The situation is basically that, when using the IP Ping agent to monitor devices, ZSM is very erratic and unreliable at reporting when services are actually up or down. You can generate hundreds of false alerts over a very short timespan, and the problem is easy to reproduce.
The source of the problem is quite laughable. Those who know ManageWise know that it was written and sold long before TCP/IP came into prevalence within corporate LAN's. The TCP/IP Ping monitoring component, again last updated in 1999, sends pings out in some type of sequence, and - get THIS - expects to receive them back in exactly the same sequence. If they come back out of order - something OTHER than first-out-first-in - viola! False alert!
I wish I was kidding.
It makes sense, sort of, that this problem would have existed. IPX was rarely ever routed across WAN links. Usually, only big IT shops had something like ManageWise in place. They usually only wanted to monitor local services - in fact, in some cases, they only could manage local services. Really big IT shops had network groups that used OpenManage or something along those lines. Using it to monitor a large WAN with slow links was just never considered.

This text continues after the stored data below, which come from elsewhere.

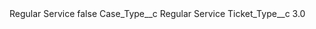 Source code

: <?xml version="1.0" encoding="UTF-8"?>
<CustomMetadata xmlns="http://soap.sforce.com/2006/04/metadata" xmlns:xsi="http://www.w3.org/2001/XMLSchema-instance" xmlns:xsd="http://www.w3.org/2001/XMLSchema">
    <label>Regular Service</label>
    <protected>false</protected>
    <values>
        <field>Case_Type__c</field>
        <value xsi:type="xsd:string">Regular Service</value>
    </values>
    <values>
        <field>Ticket_Type__c</field>
        <value xsi:type="xsd:double">3.0</value>
    </values>
</CustomMetadata>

What doesn't make sense is that the feature remained in the product all this time, and that the problem was never again tested for or uncovered.
The solution, as the title of this post implies, requires a "significant architectural change". Which is to say you evaluate each ICMP reply based on it's merits, not the order in which it arrived back at the server (why would this concept be so foreign?).
A number of software developers in Bangalore will be working to correct the problem over the next few days - hopefully it'll bear fruit and we will have again facilitated a fix to the ZSM product that nobody else ever found or yelled about loudly enough.
Why hasn't this problem been found in 6 years? Based on what we know, there are but a few rational explanations for the situation as it had evolved:
- Hardly anyone else is using the product - or this portion of it - in production.
- Those that are, might be in single-campus environments where all of the remote links are high-speed.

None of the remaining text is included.